Erster Schritt: die Senkung der Stromsteuer. Hinzu kämen dann Entlastungen bei den Netzentgelten und die Ermöglichung der Abscheidung und Speicherung von Kohlendioxid. Auch soll die wöchentliche Höchstarbeitszeit kommen. Sobald es finanziell drin sei, würden auch „ganz gezielt die Bezieher kleiner und mittlerer Einkommen bei der Einkommensteuer“ entlastet werden. Weitere Punkte: Grundsicherung statt Bürgergeld, bezahlbare Mieten, die Erhaltung des ländlichen Raums.
Sicherheit und Staatsraison: „Deutschland ist trotz der verschärften Sicherheitslage nach wie vor ein sicheres Land“, leitete Merz ein. Sicherheitskräfte sollen besser ausgerüstet werden. Deutschland müsse ein Schutzraum sein für Jüdinnen und Juden, dem „unerträglichen Antisemitismus“ wolle man den Kampf ansagen. Existenz und Sicherheit Israels seien Staatsraison. „Wir stehen unverbrüchlich an der Seite Israels“, sagte Merz. Die Regierung unterstütze alle Bemühungen für eine bessere humanitäre Versorgung der Bevölkerung in Gaza, deren Leiden man sehe. Es sei eine „humanitäre Verpflichtung“ aller Beteiligten, sagte Merz, dass eine Hungersnot in der Region schnellstmöglich abgewendet werde.

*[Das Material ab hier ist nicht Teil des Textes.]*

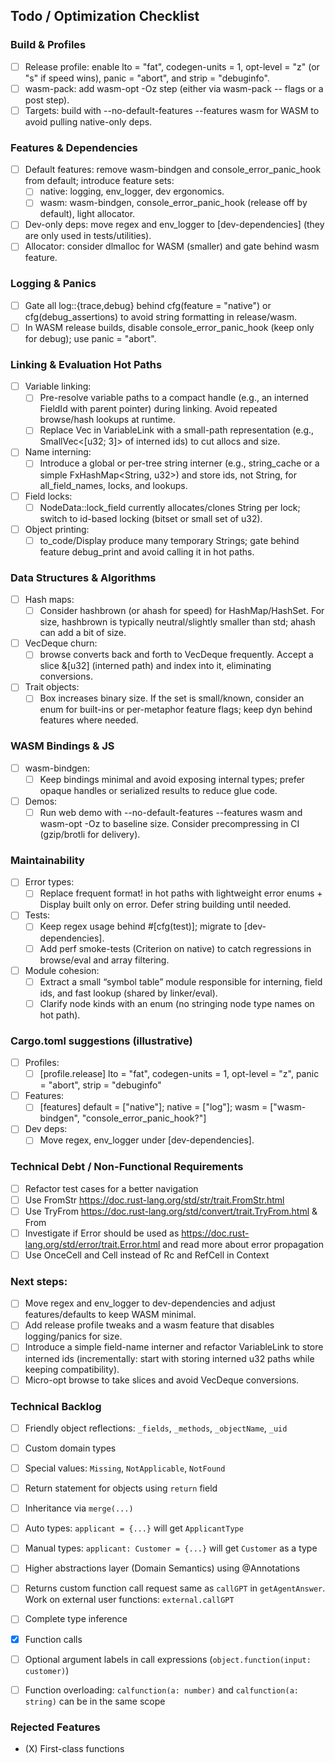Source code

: ## Todo / Optimization Checklist

### Build & Profiles

- [ ] Release profile: enable lto = "fat", codegen-units = 1, opt-level = "z" (or
  "s" if speed wins), panic = "abort", and strip = "debuginfo".
- [ ] wasm-pack: add wasm-opt -Oz step (either via wasm-pack -- flags or a post
  step).
- [ ] Targets: build with --no-default-features --features wasm for WASM to avoid
  pulling native-only deps.

### Features & Dependencies

- [ ] Default features: remove wasm-bindgen and console_error_panic_hook from
  default; introduce feature sets:
    - [ ] native: logging, env_logger, dev ergonomics.
    - [ ] wasm: wasm-bindgen, console_error_panic_hook (release off by default),
      light allocator.
- [ ] Dev-only deps: move regex and env_logger to [dev-dependencies] (they are
  only used in tests/utilities).
- [ ] Allocator: consider dlmalloc for WASM (smaller) and gate behind wasm
  feature.

### Logging & Panics

- [ ] Gate all log::{trace,debug} behind cfg(feature = "native") or
  cfg(debug_assertions) to avoid string formatting in release/wasm.
- [ ] In WASM release builds, disable console_error_panic_hook (keep only for
  debug); use panic = "abort".

### Linking & Evaluation Hot Paths

- [ ] Variable linking:
    - [ ] Pre-resolve variable paths to a compact handle (e.g., an interned
      FieldId with parent pointer) during linking. Avoid repeated browse/hash
      lookups at runtime.
    - [ ] Replace Vec<String> in VariableLink with a small-path representation
      (e.g., SmallVec<[u32; 3]> of interned ids) to cut allocs and size.
- [ ] Name interning:
    - [ ] Introduce a global or per-tree string interner (e.g., string_cache or a
      simple FxHashMap<String, u32>) and store ids, not String, for all_field_names,
      locks, and lookups.
- [ ] Field locks:
    - [ ] NodeData::lock_field currently allocates/clones String per lock; switch
      to id-based locking (bitset or small set of u32).
- [ ] Object printing:
    - [ ] to_code/Display produce many temporary Strings; gate behind feature
      debug_print and avoid calling it in hot paths.

### Data Structures & Algorithms

- [ ] Hash maps:
    - [ ] Consider hashbrown (or ahash for speed) for HashMap/HashSet. For size,
      hashbrown is typically neutral/slightly smaller than std; ahash can add a bit
      of size.
- [ ] VecDeque churn:
    - [ ] browse converts back and forth to VecDeque frequently. Accept a slice
      &[u32] (interned path) and index into it, eliminating conversions.
- [ ] Trait objects:
    - [ ] Box<dyn Metaphor> increases binary size. If the set is small/known,
      consider an enum for built-ins or per-metaphor feature flags; keep dyn behind
      features where needed.

### WASM Bindings & JS

- [ ] wasm-bindgen:
    - [ ] Keep bindings minimal and avoid exposing internal types; prefer opaque
      handles or serialized results to reduce glue code.
- [ ] Demos:
    - [ ] Run web demo with --no-default-features --features wasm and wasm-opt -Oz
      to baseline size. Consider precompressing in CI (gzip/brotli for delivery).

### Maintainability

- [ ] Error types:
    - [ ] Replace frequent format! in hot paths with lightweight error enums +
      Display built only on error. Defer string building until needed.
- [ ] Tests:
    - [ ] Keep regex usage behind #[cfg(test)]; migrate to [dev-dependencies].
    - [ ] Add perf smoke-tests (Criterion on native) to catch regressions in
      browse/eval and array filtering.
- [ ] Module cohesion:
    - [ ] Extract a small “symbol table” module responsible for interning, field
      ids, and fast lookup (shared by linker/eval).
    - [ ] Clarify node kinds with an enum (no stringing node type names on hot
      path).

###  Cargo.toml suggestions (illustrative)

- [ ] Profiles:
    - [ ] [profile.release] lto = "fat", codegen-units = 1, opt-level = "z", panic
      = "abort", strip = "debuginfo"
- [ ] Features:
    - [ ] [features] default = ["native"]; native = ["log"]; wasm =
      ["wasm-bindgen", "console_error_panic_hook?"]
- [ ] Dev deps:
    - [ ] Move regex, env_logger under [dev-dependencies].

### Technical Debt / Non-Functional Requirements

- [ ] Refactor test cases for a better navigation
- [ ] Use FromStr https://doc.rust-lang.org/std/str/trait.FromStr.html
- [ ] Use TryFrom https://doc.rust-lang.org/std/convert/trait.TryFrom.html & From
- [ ] Investigate if Error should be used as https://doc.rust-lang.org/std/error/trait.Error.html and read more about
  error propagation
- [ ] Use OnceCell and Cell instead of Rc and RefCell in Context

###  Next steps:

- [ ] Move regex and env_logger to dev-dependencies and adjust features/defaults
  to keep WASM minimal.
- [ ] Add release profile tweaks and a wasm feature that disables logging/panics
  for size.
- [ ] Introduce a simple field-name interner and refactor VariableLink to store
  interned ids (incrementally: start with storing interned u32 paths while
  keeping compatibility).
- [ ] Micro-opt browse to take slices and avoid VecDeque conversions.

### Technical Backlog

- [ ] Friendly object reflections: `_fields`, `_methods`, `_objectName`, `_uid`
- [ ] Custom domain types
- [ ] Special values: `Missing`, `NotApplicable`, `NotFound`
- [ ] Return statement for objects using `return` field
- [ ] Inheritance via `merge(...)`
- [ ] Auto types: `applicant = {...}` will get `ApplicantType`
- [ ] Manual types: `applicant: Customer = {...}` will get `Customer` as a type
- [ ] Higher abstractions layer (Domain Semantics) using @Annotations
- [ ] Returns custom function call request same as `callGPT` in `getAgentAnswer`. Work on external user functions:
  `external.callGPT`
- [ ] Complete type inference
- [x] Function calls
- [ ] Optional argument labels in call expressions (`object.function(input: customer)`)
- [ ] Function overloading: `calfunction(a: number)` and `calfunction(a: string)` can be in the same scope


### Rejected Features

- (X) First-class functions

Einwanderung: Das Thema Migration tauchte erst am Ende auf. „Die in weiten Teilen ungesteuerte Migration hat unsere Gesellschaft in den letzten Jahren überfordert“, sagte Merz. Gleichzeitig sei Deutschland ein Einwanderungsland. Man habe aber laut Merz „zu viel ungesteuerte Einwanderung“ zugelassen und „zu viel gering qualifizierte Migration“ in Arbeitsmarkt und Sicherungssysteme ermöglicht. Migration werde jetzt geordnet. Dabei mache Deutschland laut Merz „keinen nationalen Alleingang“, sondern verhalte sich im Einklang mit europäischem Recht. Überdies werde Berlin auch die Außengrenzstaaten unterstützen.